Тяжело дыша, Бегунец выдавил с бледной улыбкой:
- А могло быть по-другому?
- Могло. - Шестерня пожал плечами. - Делали, считай, наспех. Да и камень здешний не из крепких.
- Что значит наспех? - Бегунец распахнул глаза. - Мы ж не спали, не ели, работали до изнеможения!
- Если это наспех, я даже боюсь спросить, что считать основательным, - кривя губы, произнес Зубило сердито.
- Основательно? - Шестерня усмехнулся. - Когда ближайший схрон разрастется вдесятеро, вместив поколения поколений; когда о последний дом в деревне распадется прахом; когда, источенная полостями, скала сомнется под собственным весом, а врата по-прежнему будут стоять. Вот что значит основательно!
Зубило открыл и закрыл рот, так что лязгнули зубы. Глядя на ошарашенное лицо товарища, Бегунец криво улыбнулся, сказал с дрожью:
- Не расстраивайся. Ведь мастер просто пошутил. Правда, мастер? Такого просто не может быть.
Он искательно заглянул в глаза Шестерне, отыскивая подтверждение своим словам, но тот остался серьезен, лишь произнес задумчиво:
- Сам я не видел, но, говорят, где-то в глубинах, скрытые от стороннего взгляда, хранятся остатки древних.

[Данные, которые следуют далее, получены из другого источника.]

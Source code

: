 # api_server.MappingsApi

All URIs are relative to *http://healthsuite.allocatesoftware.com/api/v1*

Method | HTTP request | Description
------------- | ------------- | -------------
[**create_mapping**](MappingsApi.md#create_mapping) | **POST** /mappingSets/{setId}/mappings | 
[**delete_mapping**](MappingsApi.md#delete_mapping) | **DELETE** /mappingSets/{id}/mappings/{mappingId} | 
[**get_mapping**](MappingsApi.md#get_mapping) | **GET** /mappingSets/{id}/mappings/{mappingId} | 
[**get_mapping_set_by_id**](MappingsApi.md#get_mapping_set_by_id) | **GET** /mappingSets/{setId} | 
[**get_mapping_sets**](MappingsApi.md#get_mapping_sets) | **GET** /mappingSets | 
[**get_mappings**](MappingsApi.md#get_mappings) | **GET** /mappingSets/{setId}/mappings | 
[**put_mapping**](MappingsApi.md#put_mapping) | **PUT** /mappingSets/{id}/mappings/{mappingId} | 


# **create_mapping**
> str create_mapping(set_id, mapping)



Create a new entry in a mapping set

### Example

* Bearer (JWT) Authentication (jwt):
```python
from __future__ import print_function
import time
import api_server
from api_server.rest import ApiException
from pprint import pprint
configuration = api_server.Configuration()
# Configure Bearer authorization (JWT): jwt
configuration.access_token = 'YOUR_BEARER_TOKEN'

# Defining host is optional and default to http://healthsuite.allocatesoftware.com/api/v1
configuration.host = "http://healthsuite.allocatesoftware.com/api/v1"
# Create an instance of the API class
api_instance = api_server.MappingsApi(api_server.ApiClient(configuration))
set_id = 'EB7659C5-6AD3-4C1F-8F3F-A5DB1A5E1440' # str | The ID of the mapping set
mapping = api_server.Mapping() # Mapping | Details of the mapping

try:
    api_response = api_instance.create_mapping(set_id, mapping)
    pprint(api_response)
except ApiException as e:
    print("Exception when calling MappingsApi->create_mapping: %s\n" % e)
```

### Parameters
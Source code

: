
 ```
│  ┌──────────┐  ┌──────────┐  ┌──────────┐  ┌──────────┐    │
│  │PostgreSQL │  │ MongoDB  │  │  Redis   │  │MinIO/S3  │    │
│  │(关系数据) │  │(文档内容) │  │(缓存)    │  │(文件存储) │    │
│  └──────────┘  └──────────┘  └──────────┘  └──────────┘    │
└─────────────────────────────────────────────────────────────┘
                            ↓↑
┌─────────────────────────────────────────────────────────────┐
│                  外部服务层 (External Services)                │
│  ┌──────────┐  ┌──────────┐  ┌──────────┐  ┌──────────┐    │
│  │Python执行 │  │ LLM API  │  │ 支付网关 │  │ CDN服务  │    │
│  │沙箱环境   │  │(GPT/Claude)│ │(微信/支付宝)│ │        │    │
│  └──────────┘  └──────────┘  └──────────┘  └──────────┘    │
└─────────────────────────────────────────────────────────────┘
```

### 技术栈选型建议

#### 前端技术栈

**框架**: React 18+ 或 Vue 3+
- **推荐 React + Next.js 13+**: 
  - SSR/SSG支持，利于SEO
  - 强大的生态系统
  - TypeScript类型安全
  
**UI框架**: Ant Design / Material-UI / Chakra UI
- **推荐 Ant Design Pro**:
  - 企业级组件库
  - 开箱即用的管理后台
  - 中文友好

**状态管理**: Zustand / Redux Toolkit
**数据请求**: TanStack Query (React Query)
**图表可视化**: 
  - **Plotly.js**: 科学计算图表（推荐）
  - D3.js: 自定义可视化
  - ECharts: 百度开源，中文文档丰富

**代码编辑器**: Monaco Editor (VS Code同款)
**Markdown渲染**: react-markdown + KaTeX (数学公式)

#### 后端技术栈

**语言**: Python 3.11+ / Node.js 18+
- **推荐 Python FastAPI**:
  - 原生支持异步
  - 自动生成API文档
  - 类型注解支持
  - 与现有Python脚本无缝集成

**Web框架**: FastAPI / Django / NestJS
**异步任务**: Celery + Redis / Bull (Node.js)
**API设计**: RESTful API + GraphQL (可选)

- Древних... кого? - поинтересовался Зубило насторожено.
Шестерня пожал плечами.
- Не знаю. О них не осталось памяти.
- А что осталось? - Глаза Бегунца зажглись любопытством.
- Остались строения: шахты, тоннели, полости, уходящие вглубь и вширь, вырубленные в сплошном монолите крепчайшей породы.
Зубило поморщился, спросил недоверчиво:
- И что же там, внутри? Для чего все это было возведено?
- Кто ж знает? - Шестерня пожал плечами. - Кто не был, не скажет, а кто был... не скажет тем более.
- Почему не скажет? - голос Бегунца прозвенел испуганным колокольчиком.
- Потому как не возвращались никто, - ответил Шестерня сурово.
- А известно откуда? - Зубило хмыкнул. - Коль не возвращаются.
- Ну, некоторые все же возвращаются, - ответил Шестерня уклончиво. - Да только не надолго.
- Почему? - Две глотки исторгли вопрос одновременно.
- Умирают.
- Но... почему?
- Кто ж знает, - произнес Шестерня зловеще. - Древние не любят, чтобы их тревожили, даже если останки давно распались в прах, а в шахтах давно и прочно обосновался безмолвный мрак. Тянутся, незримые, высасывают из рискнувших потревожить сон, безумцев, жизненные соки.